Com entrevistas praticamente não editadas, para dar mais espontaneidade, sem o ranço acadêmico, usou à vontade comentários ente parênteses, tipo (risos), copiados desde então e até hoje em toda a imprensa nacional. O público leitor adorava aquela espontaneidade toda e logo se apaixonou pelo jornal, fazendo sua circulação disparar de 14 mil exemplares do número 1 para 94 mil no número 19, 117 mil do número 22 (com a entrevista de Leila Diniz cheia de asteriscos no lugar dos seus palavrões), 140 mil do número 23, até alcançar os 200 mil do número 27, conservando e se estabilizando nesses 200 mil por um bom tempo — este recorde é considerado ótimo até hoje. O Pasquim, considerado “alternativo”, “nanico”, superava as tiragens d’O Globo e da revista Veja, que à época possuíam tiragens bem menores, por incrível que pareça. Nascida quase um ano antes d’O Pasquim, Veja tirava a metade dos seus 200 mil exemplares.

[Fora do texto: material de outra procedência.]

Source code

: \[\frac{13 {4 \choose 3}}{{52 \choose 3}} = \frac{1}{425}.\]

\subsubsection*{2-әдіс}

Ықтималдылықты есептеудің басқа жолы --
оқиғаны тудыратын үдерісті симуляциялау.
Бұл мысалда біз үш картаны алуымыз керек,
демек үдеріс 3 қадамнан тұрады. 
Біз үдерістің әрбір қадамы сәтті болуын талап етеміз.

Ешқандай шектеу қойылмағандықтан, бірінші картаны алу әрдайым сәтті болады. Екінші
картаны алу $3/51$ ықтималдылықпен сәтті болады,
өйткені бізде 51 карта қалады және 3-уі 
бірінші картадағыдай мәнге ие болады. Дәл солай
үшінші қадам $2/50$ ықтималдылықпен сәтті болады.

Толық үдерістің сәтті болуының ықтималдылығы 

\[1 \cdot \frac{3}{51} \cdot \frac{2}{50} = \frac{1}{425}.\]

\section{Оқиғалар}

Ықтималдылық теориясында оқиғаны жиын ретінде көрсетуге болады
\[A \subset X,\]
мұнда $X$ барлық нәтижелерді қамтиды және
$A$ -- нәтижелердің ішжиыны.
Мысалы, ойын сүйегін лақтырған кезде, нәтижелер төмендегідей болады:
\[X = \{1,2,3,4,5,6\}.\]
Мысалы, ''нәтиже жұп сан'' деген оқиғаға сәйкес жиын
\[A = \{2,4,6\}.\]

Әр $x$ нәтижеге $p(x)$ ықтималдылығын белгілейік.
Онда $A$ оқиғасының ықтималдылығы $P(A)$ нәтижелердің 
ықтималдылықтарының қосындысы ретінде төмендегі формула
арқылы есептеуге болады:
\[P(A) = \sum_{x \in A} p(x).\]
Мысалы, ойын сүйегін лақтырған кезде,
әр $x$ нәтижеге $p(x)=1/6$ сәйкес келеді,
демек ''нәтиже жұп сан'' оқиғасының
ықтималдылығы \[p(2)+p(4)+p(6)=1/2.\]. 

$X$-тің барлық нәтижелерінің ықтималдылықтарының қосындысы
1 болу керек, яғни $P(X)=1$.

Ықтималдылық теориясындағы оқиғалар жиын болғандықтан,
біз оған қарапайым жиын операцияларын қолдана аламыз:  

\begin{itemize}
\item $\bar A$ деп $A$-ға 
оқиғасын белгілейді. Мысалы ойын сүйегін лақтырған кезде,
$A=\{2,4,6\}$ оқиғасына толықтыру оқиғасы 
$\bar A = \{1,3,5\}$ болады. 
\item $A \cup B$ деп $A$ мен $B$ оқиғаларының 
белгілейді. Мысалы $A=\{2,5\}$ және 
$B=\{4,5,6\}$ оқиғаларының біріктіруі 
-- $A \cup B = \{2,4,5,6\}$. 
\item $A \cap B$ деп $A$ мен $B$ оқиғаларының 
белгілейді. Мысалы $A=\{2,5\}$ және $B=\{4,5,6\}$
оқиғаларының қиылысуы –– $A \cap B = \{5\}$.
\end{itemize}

A censura surgiu cerca do número 39, recrudesceu pra valer a partir de 1970 e no começo de novembro prendeu 11 dos componentes do jornal, uns soltos dias depois, a maioria nos últimos minutos do dia 31 de dezembro, na Praça Mauá, sem dinheiro nem pra pegar um ônibus.

Desfalcado de matérias, obviamente, saí, e não só eu, em busca dos nomes importantes de escritores e jornalistas para que escrevessem matérias que cobrissem os espaços faltantes. Entre muitos simpatizantes e admiradores d’O Pasquim, esteve presente o escritor, filósofo e dicionarista Antônio Houaiss. Chico Buarque, Jô Soares e tantos mais colaboraram heroica e generosamente com “a gripe” coletiva, nome metaforicamente inventado para simular a grossura injustificada. Procurei os artistas plásticos, pintores, desenhistas e gravadores que, em peso, doaram suas obras para serem impressas no jornal. Os leitores, já alertas e conscientes, lúcidos, entenderam o recado, sabendo o que esta “gripe” significava. A censura dentro da redação durou até o número 300, propondo então que o próprio O Pasquim se autocensurasse, coisa dificílima de ser feita, talvez pior que a outra. Assim seguiu o heroico O Pasquim.

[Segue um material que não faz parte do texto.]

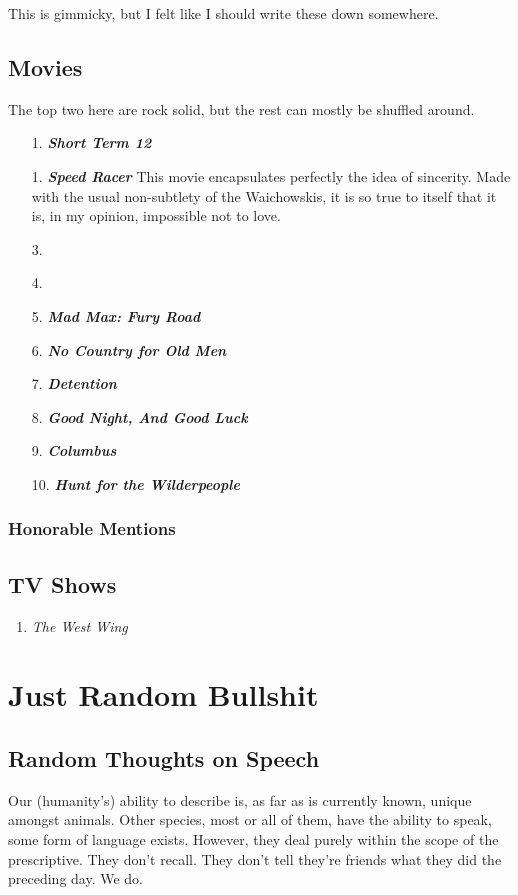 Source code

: \documentclass[../butidigress.tex]{subfiles}
\begin{document}
This is gimmicky, but I felt like I should write these down somewhere.
\section{Movies}\label{sec:moviestopten}
The top two here are rock solid, but the rest can mostly be shuffled around.

\begin{itemize}
    \item[1.] \textbf{\textit{Short Term 12}}
    \item[1.] \textbf{\textit{Speed Racer}} This movie encapsulates perfectly the idea of sincerity. Made with the usual non-subtlety of the Waichowskis, it is so true to itself that it is, in my opinion, impossible not to love.
    \item[3.]
    \item[4.]
    \item[5.] \textbf{\textit{Mad Max: Fury Road}}
    \item[6.] \textbf{\textit{No Country for Old Men}}
    \item[7.] \textbf{\textit{Detention}}
    \item[8.] \textbf{\textit{Good Night, And Good Luck}}
    \item[9.] \textbf{\textit{Columbus}}
    \item[10.] \textbf{\textit{Hunt for the Wilderpeople}}
\end{itemize}
\subsection{Honorable Mentions}

\section{TV Shows}
\begin{enumerate}\bfseries
    \item \textit{The West Wing}
\end{enumerate}

\chapter{Just Random Bullshit}
\newpage

\section{Random Thoughts on Speech}
Our (humanity's) ability to describe is, as far as is currently known, unique amongst animals.
Other species, most or all of them, have the ability to speak, some form of language exists.
However, they deal purely within the scope of the prescriptive.
They don't recall.
They don't tell they're friends what they did the preceding day.
We do.
\end{document}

Por um triz não fui presa também, ameaçada pelos censores do jornal e da Tribuna da Imprensa. Explico: trabalhava nos dois periódicos como jornalista profissional, escritora e tradutora, já com uma obra que ia se tornando gigantesca. Hoje integro mais de 1.500 livros, entre pessoais e coletivos, e além de inúmeros outros trabalhos, traduzi vários poemas de Pablo Neruda após sua morte. Esses poemas eram de amor e saíram publicados por três semanas. Na terceira semana o censor me avisou: “Só sai hoje. Não sairá mais, pois, errando o nome do poeta Neruda, este Arruda é comunista, a senhora não sabia? Se sair na próxima semana, a senhora será presa. Vai em cana!”. Na frente do troglodita segurei o riso, mas depois ri muito, embora fosse sério.

Aliás, a única vantagem da censura — se podemos dizer assim — foi trazer a poesia para as primeiras páginas dos jornais. Eu mesma tive vários poemas, de muitos versos, publicados nas primeiras páginas dos jornais dessa época, ocupando os espaços das matérias cortadas pela censura. E todo mundo sabe, sem poesia, sem humor e sem amor não se vive.